* Given data
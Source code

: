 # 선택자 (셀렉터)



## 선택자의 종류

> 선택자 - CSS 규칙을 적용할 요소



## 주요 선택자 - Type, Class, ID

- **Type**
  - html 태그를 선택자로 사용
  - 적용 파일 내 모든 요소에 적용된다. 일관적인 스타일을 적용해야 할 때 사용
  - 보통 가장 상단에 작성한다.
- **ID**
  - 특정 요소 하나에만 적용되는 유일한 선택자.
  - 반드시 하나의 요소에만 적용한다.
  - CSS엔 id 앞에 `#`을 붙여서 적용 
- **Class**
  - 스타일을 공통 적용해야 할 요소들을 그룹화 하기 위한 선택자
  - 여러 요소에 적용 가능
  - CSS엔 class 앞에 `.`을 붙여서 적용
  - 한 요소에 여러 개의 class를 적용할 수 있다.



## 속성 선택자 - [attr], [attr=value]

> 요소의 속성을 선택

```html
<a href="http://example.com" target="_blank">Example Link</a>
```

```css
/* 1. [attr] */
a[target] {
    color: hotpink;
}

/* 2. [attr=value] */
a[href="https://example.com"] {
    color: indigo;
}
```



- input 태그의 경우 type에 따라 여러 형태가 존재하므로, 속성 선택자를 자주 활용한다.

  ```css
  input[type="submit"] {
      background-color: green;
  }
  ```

* What the exercise asks
Reproduce precisely the span of lines that begins at the line containing "- html 태그를 선택자로 사용" and ends with the last line of the listing.

* Written answer
  - html 태그를 선택자로 사용
  - 적용 파일 내 모든 요소에 적용된다. 일관적인 스타일을 적용해야 할 때 사용
  - 보통 가장 상단에 작성한다.
- **ID**
  - 특정 요소 하나에만 적용되는 유일한 선택자.
  - 반드시 하나의 요소에만 적용한다.
  - CSS엔 id 앞에 `#`을 붙여서 적용 
- **Class**
  - 스타일을 공통 적용해야 할 요소들을 그룹화 하기 위한 선택자
  - 여러 요소에 적용 가능
  - CSS엔 class 앞에 `.`을 붙여서 적용
  - 한 요소에 여러 개의 class를 적용할 수 있다.



## 속성 선택자 - [attr], [attr=value]

> 요소의 속성을 선택

```html
<a href="http://example.com" target="_blank">Example Link</a>
```

```css
/* 1. [attr] */
a[target] {
    color: hotpink;
}

/* 2. [attr=value] */
a[href="https://example.com"] {
    color: indigo;
}
```



- input 태그의 경우 type에 따라 여러 형태가 존재하므로, 속성 선택자를 자주 활용한다.

  ```css
  input[type="submit"] {
      background-color: green;
  }
  ```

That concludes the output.